Salut les cinéphiles !

J’ai parlé du film hier sur le blog avec un article sobrement intitulé « Faut-il aller voir The Disaster Artist ? », mais l’article s’adressait donc à tous ceux n’ayant pas vus le film et hésitant peut-être à tenter leur chance. Voici aujourd’hui une critique un peu plus détaillée et avec quelques spoilers, donnant mon sentiment général sur le film, pour ceux l’ayant vu, donc. Bon, mon avis n’a pas changé depuis hier : je suis quelque peu mitigé et je dirais que j’ai bien aimé, mais il y a un mais (et même plusieurs !)… bref, le plan de l’article était tout trouvé.

Attention spoilers

J’ai aimé :

  • La séquence d’introduction qui donne envie de voir le film et nous fait attendre quelque chose de très grandiose : J.J. Abrams, Kristen Bell, Adam Scott… Que de beaux noms !
  • Le casting, plein de visages connus et d’acteurs que j’aime. Je suis fan d’Alison Brie, mais je n’avais jamais trop suivi sa vie perso, donc je n’ai jamais rien vu avec Dave Franco (bon, OK, si, je l’ai vu dans Scrubs, mais je ne l’ai pas reconnu bouuuh). Je connaissais surtout James Franco de 11.22.63 et des frasques de sa vie personnelle… mais ça, c’est plutôt un « j’aime pas ». Comme je le disais hier, on a un film réalisé en famille, et ça se sent. Quant aux caméos, il y en a tellement que j’en ai raté (apparemment Dylan Minette de 13 reasons why est dedans ?).
  • Toutes les chansons utilisées dans le film.
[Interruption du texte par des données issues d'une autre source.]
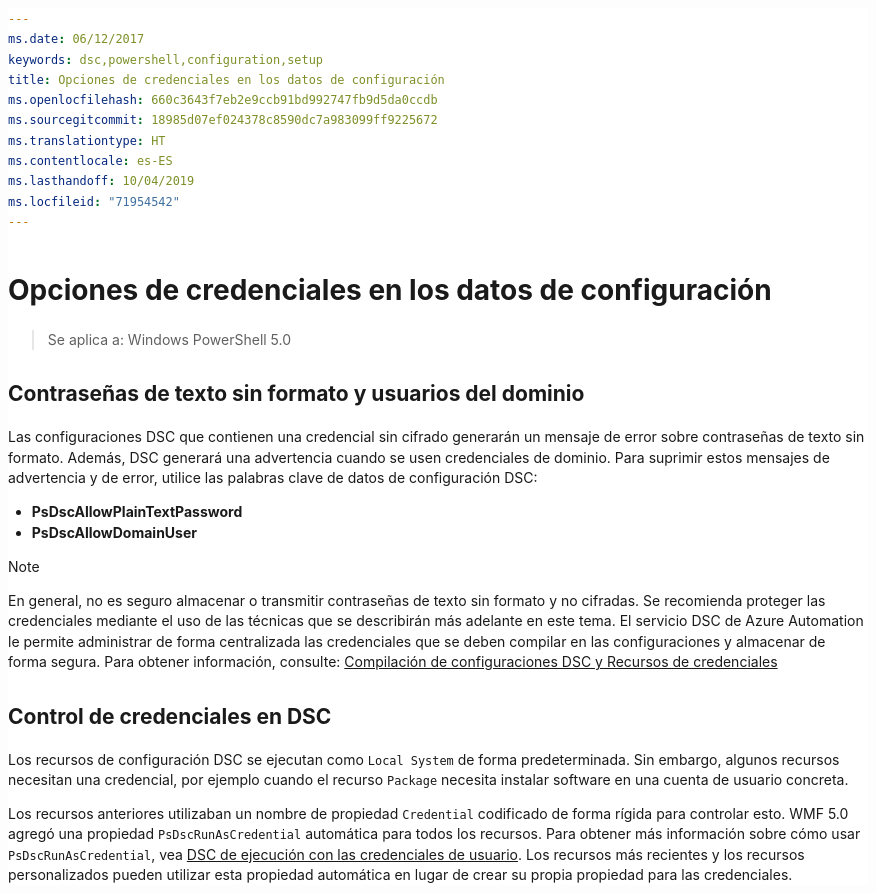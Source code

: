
 ```yaml
---
ms.date: 06/12/2017
keywords: dsc,powershell,configuration,setup
title: Opciones de credenciales en los datos de configuración
ms.openlocfilehash: 660c3643f7eb2e9ccb91bd992747fb9d5da0ccdb
ms.sourcegitcommit: 18985d07ef024378c8590dc7a983099ff9225672
ms.translationtype: HT
ms.contentlocale: es-ES
ms.lasthandoff: 10/04/2019
ms.locfileid: "71954542"
---
```

# <a name="credentials-options-in-configuration-data"></a>Opciones de credenciales en los datos de configuración

>Se aplica a: Windows PowerShell 5.0

## <a name="plain-text-passwords-and-domain-users"></a>Contraseñas de texto sin formato y usuarios del dominio

Las configuraciones DSC que contienen una credencial sin cifrado generarán un mensaje de error sobre contraseñas de texto sin formato.
Además, DSC generará una advertencia cuando se usen credenciales de dominio.
Para suprimir estos mensajes de advertencia y de error, utilice las palabras clave de datos de configuración DSC:

- **PsDscAllowPlainTextPassword**
- **PsDscAllowDomainUser**

> [!NOTE]
> En general, no es seguro almacenar o transmitir contraseñas de texto sin formato y no cifradas. Se recomienda proteger las credenciales mediante el uso de las técnicas que se describirán más adelante en este tema.
> El servicio DSC de Azure Automation le permite administrar de forma centralizada las credenciales que se deben compilar en las configuraciones y almacenar de forma segura.
> Para obtener información, consulte: [Compilación de configuraciones DSC y Recursos de credenciales](/azure/automation/automation-dsc-compile#credential-assets)

## <a name="handling-credentials-in-dsc"></a>Control de credenciales en DSC

Los recursos de configuración DSC se ejecutan como `Local System` de forma predeterminada.
Sin embargo, algunos recursos necesitan una credencial, por ejemplo cuando el recurso `Package` necesita instalar software en una cuenta de usuario concreta.

Los recursos anteriores utilizaban un nombre de propiedad `Credential` codificado de forma rígida para controlar esto.
WMF 5.0 agregó una propiedad `PsDscRunAsCredential` automática para todos los recursos.
Para obtener más información sobre cómo usar `PsDscRunAsCredential`, vea [DSC de ejecución con las credenciales de usuario](runAsUser.md).
Los recursos más recientes y los recursos personalizados pueden utilizar esta propiedad automática en lugar de crear su propia propiedad para las credenciales.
Je veux repartir vivre dans le passé rien que pour ces chansons débiles. Et puis, se faire Rick Roll en plein milieu d’un film, c’est toujours jouissif. Ou pas, certes, mais j’aime la musique débile, désolé !
  • Les commentaires des spectateurs du film dans la séquence de fin : c’était un condensé de réactions vraiment sympa et ça finissait par donner envie de rire.
  • Le montage final avec les extraits de The Room et de The Disaster Artist en parallèle. Le travail effectué par chacun est remarquable – dommage que ça ne saute pas aux yeux quand on ne connaît pas bien The Room. En tout cas, j’ai regardé ce dernier après la séance, j’avoue ; et c’était drôle !
  • La durée : il aurait facilement pu être trop long ou devenir ennuyeux, mais il ne s’attarde pas trop sur les détails, et c’est tant mieux !
  • La scène post-générique, peut-être bien la meilleure du film. Ou alors, c’est parce que le générique m’avait mis dans l’ambiance.
  • Greg Sestero, le meilleur ami qu’on veut tous avoir (ou pas, il est un peu trop beau quand même).

Je n’ai pas aimé :

  • Tommy Wiseau, le meilleur ami dont personne ne veut (sauf quand il pousse à croire en ses rêves et balance sa thune comme si c’était normal, mais ça me fait passer pour un vénal de dire ça, non ?) – et dont il est trop facile de se moquer.
  • Un casting entièrement blanc (ou presque). Certes, il est question du Hollywood des années 90/2000, mais ça ne justifie pas tout quand on est en 2018, sérieusement.
  • Que le film ne passe pas le Bechdel Test (ou si peu). Et là, on ne peut pas dire qu’il n’y avait pas l’occasion. Certes, le film se concentre surtout sur le point de vue de Greg, mais il n’hésite pas à switcher sur celui de Tommy aussi, alors il y avait moyen de caser quelque chose. Les rôles féminins manquent tous de profondeur, Alison Brie étant cantonnée à l’admiration/déception de Greg et Ari Graynor (que je connaissais de Fringe, j’ai passé le film à me le demander) n’étant que la caricature d’une actrice neuneu et égocentrique… Bon après, vu la misogynie de The Room, l’actrice était peut-être comme ça, je ne sais pas.
  • Passer à côté de tout un tas de références au film original – et du coup avoir envie de le voir lui plus que de revoir The Disaster Artist ; qui paraît être un réchauffé optionnel à côté.
  • La fin, comme dans les ¾ des films que je vois : j’aurais aimé en savoir plus sur la vie perso de Greg après la sortie du film (et plus accessoirement de Tommy, mais lui fait partie du mythe) car on nous fait nous investir dedans pendant un certain temps du film pour que ça finisse en eau de boudin (oui, c’en est au point où j’utilise cette expression). J’ai fini par chercher des infos sur IMDB… pour découvrir qu’il avait refait un film avec Wiseau l’an dernier. Allons bon !
  • Le montage final et la scène post-générique sont mes moments préférés… mais ils arrivent trop tard. C’est un peu con d’avoir l’impression d’entrer enfin dans le délire du film quand il se termine. C’est peut-être moi, c’est peut-être de ne pas m’être assez renseigné sur The Room avant, mais ça donne finalement le sentiment d’un goût de trop peu, alors que la longueur du film était parfaite. Allez comprendre. J’aurais aimé les extraits du film d’origine en parallèle des scènes du film de 2018, au fur et à mesure. Je sais pas, il y aurait eu moyen de faire quelque chose.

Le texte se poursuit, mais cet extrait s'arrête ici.